Sticking decals and putting up signs that warn potential burglars about your home security measures may seem like a useless strategy, but they are proven criminal deterrents – not to mention they can also boost the senior’s feeling of security. It’s also important to inform others that you are using video and audio surveillance in your home; otherwise you might find yourself in legal trouble.
Installing proper lighting for the backyard and main entrance is crucial. Not only do they highlight (literally) an unexpected visitor standing at the front door, but also brighten the path for the senior who could otherwise easily misstep in the darkness and fall. To make things even more convenient, opt for lighting that is motion-activated.
Monitoring Seniors at Home
The idea of a frail senior living on their own often terrifies their friends and family members who wish to ensure nothing bad happens to their loved one. However, keeping a close eye on them is quite tricky, especially if the relative lives in another town. So what can be done? Home security experts often recommend setting up indoor cameras in rooms that the senior visits on a daily basis, typically the bedroom, kitchen or living room.

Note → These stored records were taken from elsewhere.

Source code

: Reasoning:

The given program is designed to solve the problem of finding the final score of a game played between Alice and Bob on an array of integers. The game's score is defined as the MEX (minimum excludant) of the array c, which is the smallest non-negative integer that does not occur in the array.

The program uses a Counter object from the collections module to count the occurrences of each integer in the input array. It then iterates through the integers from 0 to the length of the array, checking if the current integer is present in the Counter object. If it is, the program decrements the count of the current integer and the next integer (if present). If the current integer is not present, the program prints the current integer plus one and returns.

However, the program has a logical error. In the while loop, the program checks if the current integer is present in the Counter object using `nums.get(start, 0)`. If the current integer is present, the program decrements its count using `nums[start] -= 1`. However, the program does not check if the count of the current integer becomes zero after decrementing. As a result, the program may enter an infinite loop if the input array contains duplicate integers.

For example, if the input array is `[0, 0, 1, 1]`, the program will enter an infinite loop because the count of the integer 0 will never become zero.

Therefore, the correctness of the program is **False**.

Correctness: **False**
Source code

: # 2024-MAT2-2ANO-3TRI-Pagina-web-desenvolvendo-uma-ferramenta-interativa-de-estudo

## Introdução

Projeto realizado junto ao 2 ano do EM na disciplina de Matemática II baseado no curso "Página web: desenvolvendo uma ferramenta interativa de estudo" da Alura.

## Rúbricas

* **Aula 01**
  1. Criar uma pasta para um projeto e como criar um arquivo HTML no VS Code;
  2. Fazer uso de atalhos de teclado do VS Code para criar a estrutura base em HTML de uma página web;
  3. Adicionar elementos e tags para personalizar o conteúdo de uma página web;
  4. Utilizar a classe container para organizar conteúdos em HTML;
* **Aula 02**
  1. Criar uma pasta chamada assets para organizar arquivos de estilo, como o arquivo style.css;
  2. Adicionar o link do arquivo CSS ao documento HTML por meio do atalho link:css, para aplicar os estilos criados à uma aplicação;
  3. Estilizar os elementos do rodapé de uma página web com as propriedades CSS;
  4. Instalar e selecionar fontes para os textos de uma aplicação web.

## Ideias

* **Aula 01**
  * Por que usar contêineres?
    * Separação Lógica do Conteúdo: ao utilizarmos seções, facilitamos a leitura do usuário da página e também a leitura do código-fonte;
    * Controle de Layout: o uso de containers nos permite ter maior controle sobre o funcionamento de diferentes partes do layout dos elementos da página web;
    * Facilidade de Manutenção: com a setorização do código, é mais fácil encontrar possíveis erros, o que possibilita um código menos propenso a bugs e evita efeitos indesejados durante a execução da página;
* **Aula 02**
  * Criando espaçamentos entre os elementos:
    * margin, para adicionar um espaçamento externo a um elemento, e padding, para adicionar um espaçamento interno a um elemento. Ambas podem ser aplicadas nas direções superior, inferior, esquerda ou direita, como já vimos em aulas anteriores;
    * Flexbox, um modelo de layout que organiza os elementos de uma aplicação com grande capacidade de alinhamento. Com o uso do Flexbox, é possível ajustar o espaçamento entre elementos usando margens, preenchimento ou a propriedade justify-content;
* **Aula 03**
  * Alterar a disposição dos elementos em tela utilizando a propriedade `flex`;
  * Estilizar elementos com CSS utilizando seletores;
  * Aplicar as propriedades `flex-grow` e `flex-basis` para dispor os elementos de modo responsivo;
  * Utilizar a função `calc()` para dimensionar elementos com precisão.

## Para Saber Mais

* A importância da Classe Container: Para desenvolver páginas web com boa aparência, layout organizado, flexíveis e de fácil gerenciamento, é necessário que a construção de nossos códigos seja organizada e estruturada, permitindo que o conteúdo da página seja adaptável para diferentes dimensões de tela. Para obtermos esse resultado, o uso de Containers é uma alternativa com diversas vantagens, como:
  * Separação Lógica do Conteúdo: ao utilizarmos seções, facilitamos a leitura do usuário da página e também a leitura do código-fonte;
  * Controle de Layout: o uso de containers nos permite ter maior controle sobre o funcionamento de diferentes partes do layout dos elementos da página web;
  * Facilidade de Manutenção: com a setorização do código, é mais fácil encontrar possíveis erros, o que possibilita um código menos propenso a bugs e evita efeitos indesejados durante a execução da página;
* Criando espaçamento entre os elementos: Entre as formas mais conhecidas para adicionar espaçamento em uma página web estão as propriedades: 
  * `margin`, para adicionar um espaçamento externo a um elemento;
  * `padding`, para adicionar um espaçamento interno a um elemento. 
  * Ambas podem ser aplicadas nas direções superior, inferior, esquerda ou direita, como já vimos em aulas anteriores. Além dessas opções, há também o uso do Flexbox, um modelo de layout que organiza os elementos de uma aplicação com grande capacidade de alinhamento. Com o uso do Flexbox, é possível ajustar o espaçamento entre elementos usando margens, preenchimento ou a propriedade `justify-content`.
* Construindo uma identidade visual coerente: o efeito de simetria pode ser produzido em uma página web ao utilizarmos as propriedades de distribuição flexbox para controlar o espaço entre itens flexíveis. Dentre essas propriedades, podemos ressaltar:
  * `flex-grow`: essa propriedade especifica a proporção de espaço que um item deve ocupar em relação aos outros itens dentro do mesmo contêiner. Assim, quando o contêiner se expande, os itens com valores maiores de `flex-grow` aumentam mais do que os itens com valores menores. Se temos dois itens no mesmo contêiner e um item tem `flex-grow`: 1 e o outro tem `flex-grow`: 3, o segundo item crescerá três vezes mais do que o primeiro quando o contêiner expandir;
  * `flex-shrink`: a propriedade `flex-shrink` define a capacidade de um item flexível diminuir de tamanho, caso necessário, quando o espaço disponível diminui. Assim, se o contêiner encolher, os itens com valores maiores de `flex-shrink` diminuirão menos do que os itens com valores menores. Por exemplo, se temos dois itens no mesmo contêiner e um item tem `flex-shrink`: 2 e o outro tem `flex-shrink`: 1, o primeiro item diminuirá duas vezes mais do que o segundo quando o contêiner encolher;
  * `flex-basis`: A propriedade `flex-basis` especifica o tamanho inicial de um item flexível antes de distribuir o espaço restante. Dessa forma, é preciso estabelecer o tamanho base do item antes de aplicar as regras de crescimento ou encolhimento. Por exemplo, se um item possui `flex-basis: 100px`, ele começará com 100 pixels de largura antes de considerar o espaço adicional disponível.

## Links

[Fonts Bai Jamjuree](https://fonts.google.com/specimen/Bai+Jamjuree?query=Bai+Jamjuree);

By pointing the recorders on the resident instead of potential burglar entry points, family members can access the live footage to see whether the elderly person is doing OK. If they subscribe to a monitoring service, the operators can be asked to perform regular check-ups as well. The only problem with this solution is that it heavily invades on the senior’s privacy.

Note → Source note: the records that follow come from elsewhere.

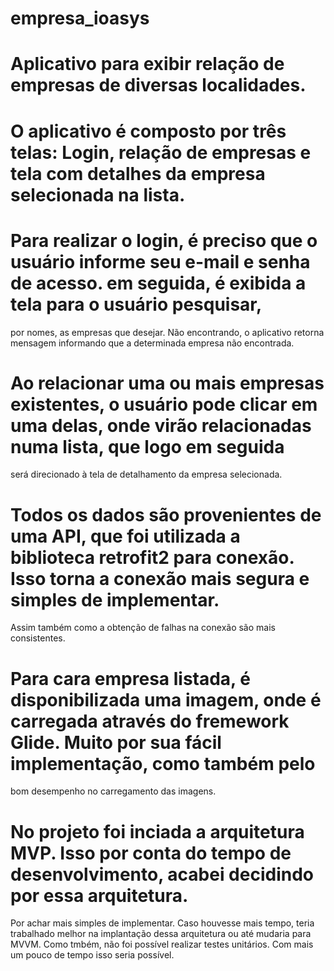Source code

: # empresa_ioasys
# Aplicativo para exibir relação de empresas de diversas localidades.
# O aplicativo é composto por três telas: Login, relação de empresas e tela com detalhes da empresa selecionada na lista.
# Para realizar o login, é preciso que o usuário informe seu e-mail e senha de acesso. em seguida, é exibida a tela para o usuário pesquisar, 
  por nomes, as empresas que desejar. Não encontrando, o aplicativo retorna mensagem informando que a determinada empresa não encontrada.
# Ao relacionar uma ou mais empresas existentes, o usuário pode clicar em uma delas, onde virão relacionadas numa lista, que logo em seguida
  será direcionado à tela de detalhamento da empresa selecionada.
  
# Todos os dados são provenientes de uma API, que foi utilizada a biblioteca retrofit2 para conexão. Isso torna a conexão mais segura e simples de implementar.
  Assim também como a obtenção de falhas na conexão são mais consistentes.

# Para cara empresa listada, é disponibilizada uma imagem, onde é carregada através do fremework Glide. Muito por sua fácil implementação, como também pelo
  bom desempenho no carregamento das imagens.
  
# No projeto foi inciada a arquitetura MVP. Isso por conta do tempo de desenvolvimento, acabei decidindo por essa arquitetura. 
  Por achar mais simples de implementar. Caso houvesse mais tempo, teria trabalhado melhor na implantação dessa arquitetura ou até mudaria para MVVM.
  Como tmbém, não foi possível realizar testes unitários. Com mais um pouco de tempo isso seria possível.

A better alternative would be to install activity sensors in the relative’s house. By placing such devices on doors in the kitchen and medicine drawers, family members can receive regular summaries on how often certain items were used. For instance, if the fridge door is opened with less frequency, then it could indicate that the senior is having issues eating. This is a far less intrusive way of keeping tabs on an elderly loved one’s daily routine.
Medical Alert System
Medical alert systems share the same kind of monitoring services as home security systems, but the equipment is specifically built to sound the alarm in case of life threatening emergencies. Seniors can equip a wearable help button that looks like a wristband or pendant, and when the button is pressed it activates the base hub which then dials the medical alert care agents. In short, the system saves a lot of time and effort for the elderly person, since the operators summon the emergency services for them.

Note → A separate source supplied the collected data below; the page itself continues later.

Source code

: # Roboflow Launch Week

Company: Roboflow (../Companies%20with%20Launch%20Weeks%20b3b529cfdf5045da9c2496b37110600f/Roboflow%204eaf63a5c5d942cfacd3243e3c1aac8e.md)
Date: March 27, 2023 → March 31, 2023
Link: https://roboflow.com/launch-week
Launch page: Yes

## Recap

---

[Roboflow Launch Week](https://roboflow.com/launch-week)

There are home security companies who also boast such a help button on their device list, claiming that they offer personal emergency services as well. But don’t fall for this so easily: these accessories are typically inferior in every aspect. Real medical alert help buttons often feature fall detection and are designed to work long distances from the main hub.
Also, medical alert operators are trained to identify symptoms of numerous illnesses and health issues, including a stroke or a heart attack. On top of all that, home security operators don’t have the senior’s medical history on file, meaning they can’t give detailed information to the dispatched respond teams. In brief, home security and medical monitoring isn’t interchangeable, and the latter is essential for an aging adult who wishes to age in place independently.